A 16 de dezembro, estreava-se o último de “Watchmen”. Ainda que não tenha sido capaz, nem de perto, de alcançar os números de audiência de “A Guerra dos Tronos”, era a grande série de destaque da plataforma que juntava não só um grande elenco (com nomes como Regina King e Jeremy Irons), como o criador Damon Lindelof (responsável por “Perdidos” e “The Leftovers”) na adaptação do universo de um dos livros de banda desenhada mais importantes do meio. 

E enquanto os oito episódios foram lançados à hora prevista e em simultâneo com a estreia nos EUA, às duas horas da manhã em Portugal, o nono, e último da temporada, sofreu um atraso de mais de oito horas. 

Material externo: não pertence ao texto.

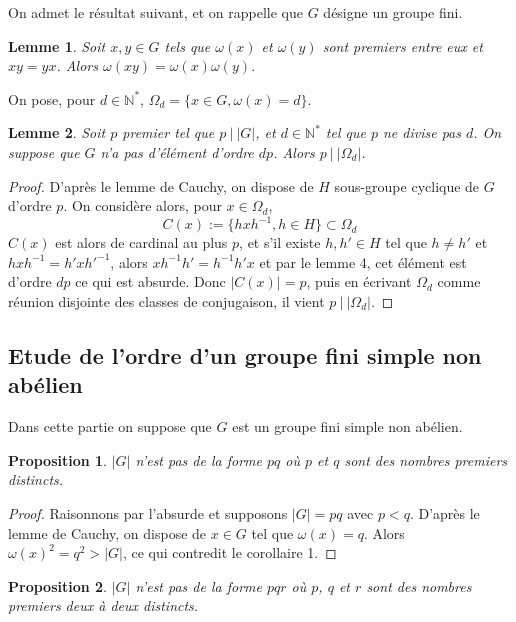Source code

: \documentclass[10pt,a4paper]{article}
\newtheorem{lemma}{Lemme}
\newtheorem{prop}{Proposition}
\begin{document}
On admet le résultat suivant, et on rappelle que $G$ désigne un groupe fini.

\begin{lemma}
    Soit $x,y \in G$ tels que $\omega(x)$ et $\omega(y)$ sont premiers entre eux et $xy=yx$. Alors $\omega(xy) = \omega(x)\omega(y)$.
\end{lemma}

On pose, pour $d \in \mathbb{N}^*$, $\Omega_{d} = \{x \in G, \omega(x) = d \}$.

\begin{lemma}
    Soit $p$ premier tel que $p \: | \: |G|$, et $d \in \mathbb{N}^*$ tel que $p$ ne divise pas $d$. On suppose que $G$ n'a pas d'élément d'ordre $dp$. Alors $p \: | \: |\Omega_{d}|$.
\end{lemma}

\begin{proof}
    D'après le lemme de Cauchy, on dispose de $H$ sous-groupe cyclique de $G$ d'ordre $p$. On considère alors, pour $x \in \Omega_{d}$,
    $$C(x):= \{hxh^{-1}, h \in H \} \subset \Omega_{d}$$
    $C(x)$ est alors de cardinal au plus $p$, et s'il existe $h,h' \in H$ tel que $h \neq h'$ et $hxh^{-1}=h'xh'^{-1}$, alors $xh^{-1}h'=h^{-1}h'x$ et par le lemme 4, cet élément est d'ordre $dp$ ce qui est absurde. Donc $|C(x)|=p$, puis en écrivant $\Omega_d$ comme réunion disjointe des classes de conjugaison, il vient $p \: | \: |\Omega_d|$.

\end{proof}


\subsection{Etude de l'ordre d'un groupe fini simple non abélien}

Dans cette partie on suppose que $G$ est un groupe fini simple non abélien.

\begin{prop}
    $|G|$ n'est pas de la forme $pq$ où $p$ et $q$ sont des nombres premiers distincts.
\end{prop}

\begin{proof}
    Raisonnons par l'absurde et supposons $|G| = pq$ avec $ p < q$. D'après le lemme de Cauchy, on dispose de $x \in G$ tel que $\omega(x)=q$. Alors $\omega(x)^2=q^2 > |G|$, ce qui contredit le corollaire 1.
\end{proof}

\begin{prop}
    $|G|$ n'est pas de la forme $pqr$ où $p$, $q$ et $r$ sont des nombres premiers deux à deux distincts.
\end{prop}
\end{document}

Às 7h46, o último episódio da série já surgia listado no separador “Continuar a ver”, mas não podia ser acedido através da página da série, problema que era comum tanto à aplicação móvel como ao site oficial. Pior: os utilizadores que usassem o serviço da HBO exclusivamente via TV Box da Vodafone só puderam ver o episódio depois das 19 horas. Na altura, a MAGG contactou a HBO Portugal que reconheceu que, de facto, tinha havido um atraso, sem adiantar o que o tinha causado.

Mas não se fica por aqui. As emissões do talk show “Last Week Tonight”, com John Oliver, continuam a não ser publicadas às horas a que são transmitidas originalmente. “Talvez esse atraso se deva ao facto de o programa ser gravado ao vivo”, poderá estar a pensar desse lado. Mas não é.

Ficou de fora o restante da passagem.